Anandipur Karkauli is a village in Firozabad block of Firozabad district, Uttar Pradesh. It is located southeast of Firozabad and north of the Yamuna, with part of the Firozabad Reserved Forest coming between the village and the river. As of 2011, Anandipur Karkauli had a population of 3,508, in 574 households.

== Geography ==
Anandipur Karkauli is located southeast of Firozabad and a bit north of the Yamuna river. To the north of the village is level farmland, while to the south are a series of steep ravines that channel surface runoff south to the Yamuna. Much of this area, which covers basically everything between Anandipur Karkauli and the Yamuna, is densely forested. Babul is the dominant tree species in this area. Most of it is part of the Firozabad Reserve Forest, which also includes various other patches of woodland in the district. The village of Pempur Anandipur is located to the southeast of Anandipur Karkauli, while the hamlet of Agrupura is located to the west; both are also on the northern edge of the forest. Farther northwest is the village of Basai Muhammadpur.

== Demographics ==
As of 2011, Anandipur Karkauli had a population of 3,508, in 574 households. This population was 54.7% male (1,920) and 45.3% female (1,588). The 0–6 age group numbered 692 (372 male and 320 female), making up 19.7% of the total population. 221 residents were members of Scheduled Castes, or 6.3% of the total.

The 1981 census recorded Anandipur Karkauli as having a population of 2,448 people (1,342 male and 1,106 female), in 416 households and 415 physical houses.

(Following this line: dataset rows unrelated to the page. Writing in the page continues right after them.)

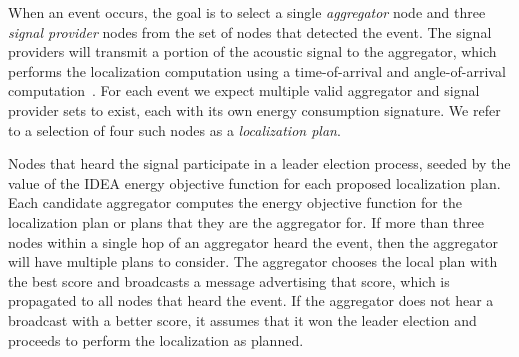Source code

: When an event occurs, the goal is to select a single \textit{aggregator} node
and three \textit{signal provider} nodes from the set of nodes that detected
the event. The signal providers will transmit a portion of the acoustic
signal to the aggregator, which performs the localization computation using a
time-of-arrival and angle-of-arrival computation~\cite{Niculescu03adhoc}.
For each event we expect multiple valid aggregator and signal provider sets
to exist, each with its own energy consumption signature. We refer to a
selection of four such nodes as a \textit{localization plan}. 

Nodes that heard the signal participate in a leader election process, seeded
by the value of the IDEA energy objective function for each proposed
localization plan. Each candidate aggregator computes the energy objective
function for the localization plan or plans that they are the aggregator for.
If more than three nodes within a single hop of an aggregator heard the
event, then the aggregator will have multiple plans to consider. The
aggregator chooses the local plan with the best score and broadcasts a
message advertising that score, which is propagated to all nodes that heard
the event. If the aggregator does not hear a broadcast with a better score,
it assumes that it won the leader election and proceeds to perform the
localization as planned. 
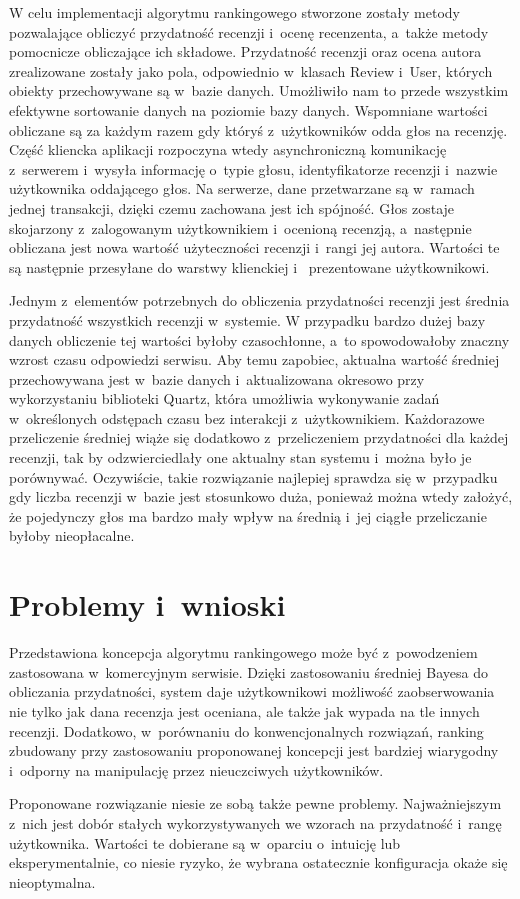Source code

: W celu implementacji algorytmu rankingowego stworzone zostały metody pozwalające obliczyć przydatność recenzji i~ocenę recenzenta, a~także metody pomocnicze obliczające ich składowe. Przydatność recenzji oraz ocena autora zrealizowane zostały jako pola, odpowiednio w~klasach Review i~User, których obiekty przechowywane są w~bazie danych. Umożliwiło nam to przede wszystkim efektywne sortowanie danych na poziomie bazy danych. Wspomniane wartości obliczane są za każdym razem gdy któryś z~użytkowników odda głos na recenzję. Część kliencka aplikacji rozpoczyna wtedy asynchroniczną komunikację z~serwerem i~wysyła informację o~typie głosu, identyfikatorze recenzji i~nazwie użytkownika oddającego głos. Na serwerze, dane przetwarzane są w~ramach jednej transakcji\cite{springAction}, dzięki czemu zachowana jest ich spójność. Głos zostaje skojarzony z~zalogowanym użytkownikiem i~ocenioną recenzją, a~następnie obliczana jest nowa wartość użyteczności recenzji i~rangi jej autora. Wartości te są następnie przesyłane do warstwy klienckiej i~ prezentowane użytkownikowi.

Jednym z~elementów potrzebnych do obliczenia przydatności recenzji jest średnia przydatność wszystkich recenzji w~systemie. W przypadku bardzo dużej bazy danych obliczenie tej wartości byłoby czasochłonne, a~to spowodowałoby znaczny wzrost czasu odpowiedzi serwisu. Aby temu zapobiec, aktualna wartość średniej przechowywana jest w~bazie danych i~aktualizowana okresowo przy wykorzystaniu biblioteki Quartz, która umożliwia wykonywanie zadań w~określonych odstępach czasu bez interakcji z~użytkownikiem.\cite{quartz} Każdorazowe przeliczenie średniej wiąże się dodatkowo z~przeliczeniem przydatności dla każdej recenzji, tak by odzwierciedlały one aktualny stan systemu i~można było je porównywać. Oczywiście, takie rozwiązanie najlepiej sprawdza się w~przypadku gdy liczba  recenzji w~bazie jest stosunkowo duża, ponieważ można wtedy założyć, że pojedynczy głos ma bardzo mały wpływ na średnią i~jej ciągłe przeliczanie byłoby nieopłacalne.

\section{Problemy i~wnioski}

Przedstawiona koncepcja algorytmu rankingowego może być z~powodzeniem zastosowana w~komercyjnym serwisie. Dzięki zastosowaniu średniej Bayesa do obliczania przydatności, system daje użytkownikowi możliwość zaobserwowania nie tylko jak dana recenzja jest oceniana, ale także jak wypada na tle innych recenzji. Dodatkowo, w~porównaniu do konwencjonalnych rozwiązań, ranking zbudowany przy zastosowaniu proponowanej koncepcji jest bardziej wiarygodny i~odporny na manipulację przez nieuczciwych użytkowników.

Proponowane rozwiązanie niesie ze sobą także pewne problemy. Najważniejszym z~nich jest dobór stałych wykorzystywanych we wzorach na przydatność i~rangę użytkownika. Wartości te dobierane są w~oparciu o~intuicję lub eksperymentalnie, co niesie ryzyko, że wybrana ostatecznie konfiguracja okaże się nieoptymalna.
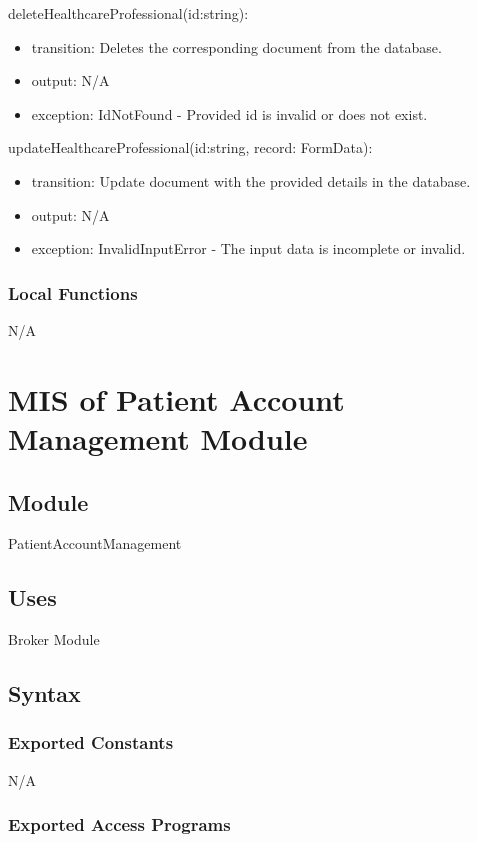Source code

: \documentclass[12pt, titlepage]{article}
\begin{document}
\noindent deleteHealthcareProfessional(id:string):
\begin{itemize}
\item transition: Deletes the corresponding document from the database.
\item output: N/A
\item exception: IdNotFound - Provided id is invalid or does not exist.
\end{itemize}

\noindent updateHealthcareProfessional(id:string, record: FormData):
\begin{itemize}
\item transition: Update document with the provided details in the database.
\item output: N/A
\item exception: InvalidInputError - The input data is incomplete or invalid.
\end{itemize}

\subsubsection{Local Functions}

N/A

\newpage

\section{MIS of Patient Account Management Module} \label{Module_PatientAccountManag}

\subsection{Module}
PatientAccountManagement

\subsection{Uses}
Broker Module\\

\subsection{Syntax}

\subsubsection{Exported Constants}
N/A

\subsubsection{Exported Access Programs}
\end{document}
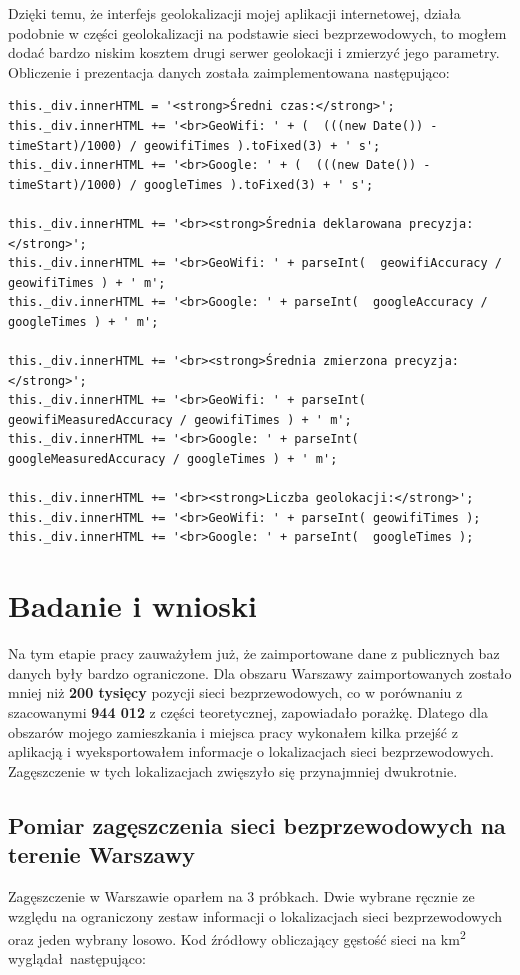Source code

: Dzięki temu, że interfejs geolokalizacji mojej aplikacji internetowej, działa podobnie w części geolokalizacji na podstawie sieci bezprzewodowych, to mogłem dodać bardzo niskim kosztem drugi serwer geolokacji i zmierzyć jego parametry. Obliczenie i prezentacja danych została zaimplementowana następująco:
\begin{verbatim}
this._div.innerHTML = '<strong>Średni czas:</strong>';
this._div.innerHTML += '<br>GeoWifi: ' + (  (((new Date()) - timeStart)/1000) / geowifiTimes ).toFixed(3) + ' s';
this._div.innerHTML += '<br>Google: ' + (  (((new Date()) - timeStart)/1000) / googleTimes ).toFixed(3) + ' s';

this._div.innerHTML += '<br><strong>Średnia deklarowana precyzja:</strong>';
this._div.innerHTML += '<br>GeoWifi: ' + parseInt(  geowifiAccuracy / geowifiTimes ) + ' m';
this._div.innerHTML += '<br>Google: ' + parseInt(  googleAccuracy / googleTimes ) + ' m';

this._div.innerHTML += '<br><strong>Średnia zmierzona precyzja:</strong>';
this._div.innerHTML += '<br>GeoWifi: ' + parseInt(  geowifiMeasuredAccuracy / geowifiTimes ) + ' m';
this._div.innerHTML += '<br>Google: ' + parseInt(  googleMeasuredAccuracy / googleTimes ) + ' m';

this._div.innerHTML += '<br><strong>Liczba geolokacji:</strong>';
this._div.innerHTML += '<br>GeoWifi: ' + parseInt( geowifiTimes );
this._div.innerHTML += '<br>Google: ' + parseInt(  googleTimes );
\end{verbatim}


\section{Badanie i wnioski}
Na tym etapie pracy zauważyłem już, że zaimportowane dane z publicznych baz danych były bardzo ograniczone. Dla obszaru Warszawy zaimportowanych zostało mniej niż \textbf{200 tysięcy} pozycji sieci bezprzewodowych, co w porównaniu z szacowanymi \textbf{944 012} z części teoretycznej, zapowiadało porażkę. Dlatego dla obszarów mojego zamieszkania i miejsca pracy wykonałem kilka przejść z aplikacją i wyeksportowałem informacje o lokalizacjach sieci bezprzewodowych. Zagęszczenie w tych lokalizacjach zwięszyło się przynajmniej dwukrotnie.

\subsection{Pomiar zagęszczenia sieci bezprzewodowych na terenie Warszawy}
Zagęszczenie w Warszawie oparłem na 3 próbkach. Dwie wybrane ręcznie ze względu na ograniczony zestaw informacji o lokalizacjach sieci bezprzewodowych oraz jeden wybrany losowo. Kod źródłowy obliczający gęstość sieci na km\textsuperscript{2} wyglądał następująco:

The 1961 census recorded Anandipur Karkauli (as "Anandipur Karkoli") as comprising 5 hamlets, with a total population of 1,844 people (975 male and 869 female), in 312 households and 235 physical houses. The area of the village was given as 2,222 acres and it had a medical practitioner at that point.

== Infrastructure ==
As of 2011, Anandipur Karkauli had 2 primary schools; it did not have any healthcare facilities. Drinking water was provided by hand pump and tube well/bore well; there were no public toilets. The village did not have a post office or public library; there was at least some access to electricity for all purposes. Streets were made of both kachcha and pakka materials.